PROBLEM REQUIREMENTS: Below are some records. Say how many of their lines include the string "research", giving only the number.

SUPPLIED MATERIAL:
◇ ◇ ◇ ◇ ◇ ◇ ◇
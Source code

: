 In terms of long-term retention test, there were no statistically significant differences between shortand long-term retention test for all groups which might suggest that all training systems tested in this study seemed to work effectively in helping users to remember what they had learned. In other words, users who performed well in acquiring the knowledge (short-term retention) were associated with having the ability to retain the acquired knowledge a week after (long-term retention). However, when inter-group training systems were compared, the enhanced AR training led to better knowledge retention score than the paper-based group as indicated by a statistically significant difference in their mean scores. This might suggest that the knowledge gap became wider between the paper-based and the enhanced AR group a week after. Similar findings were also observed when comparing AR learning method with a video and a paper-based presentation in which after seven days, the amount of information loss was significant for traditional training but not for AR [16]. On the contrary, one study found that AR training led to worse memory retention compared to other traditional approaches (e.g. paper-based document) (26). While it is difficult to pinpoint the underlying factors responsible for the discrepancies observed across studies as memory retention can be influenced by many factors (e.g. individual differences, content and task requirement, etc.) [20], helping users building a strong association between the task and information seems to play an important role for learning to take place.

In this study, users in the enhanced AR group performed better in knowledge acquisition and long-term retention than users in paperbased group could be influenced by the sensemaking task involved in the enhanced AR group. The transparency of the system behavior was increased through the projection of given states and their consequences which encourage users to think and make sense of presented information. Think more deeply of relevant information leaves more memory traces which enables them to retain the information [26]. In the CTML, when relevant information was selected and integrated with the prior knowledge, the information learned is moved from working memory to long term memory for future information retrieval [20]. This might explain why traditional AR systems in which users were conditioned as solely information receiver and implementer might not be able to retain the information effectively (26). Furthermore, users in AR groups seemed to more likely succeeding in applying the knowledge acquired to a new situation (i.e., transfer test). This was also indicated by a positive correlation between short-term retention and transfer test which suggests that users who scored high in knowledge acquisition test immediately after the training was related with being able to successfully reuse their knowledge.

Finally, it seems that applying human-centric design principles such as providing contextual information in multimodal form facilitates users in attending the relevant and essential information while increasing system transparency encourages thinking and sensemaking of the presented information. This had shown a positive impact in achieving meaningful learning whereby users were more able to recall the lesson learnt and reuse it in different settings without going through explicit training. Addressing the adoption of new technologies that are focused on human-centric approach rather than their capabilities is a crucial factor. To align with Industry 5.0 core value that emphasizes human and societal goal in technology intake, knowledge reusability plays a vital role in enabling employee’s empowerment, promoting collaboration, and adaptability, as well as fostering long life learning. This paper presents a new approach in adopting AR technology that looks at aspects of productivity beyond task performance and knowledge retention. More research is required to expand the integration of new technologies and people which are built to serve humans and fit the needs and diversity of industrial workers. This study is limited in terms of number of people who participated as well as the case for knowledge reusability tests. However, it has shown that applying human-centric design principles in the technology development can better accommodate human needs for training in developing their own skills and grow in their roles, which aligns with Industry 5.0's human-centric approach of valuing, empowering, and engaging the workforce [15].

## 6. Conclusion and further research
◇ ◇ ◇ ◇ ◇ ◇ ◇
YOUR SOLUTION: 2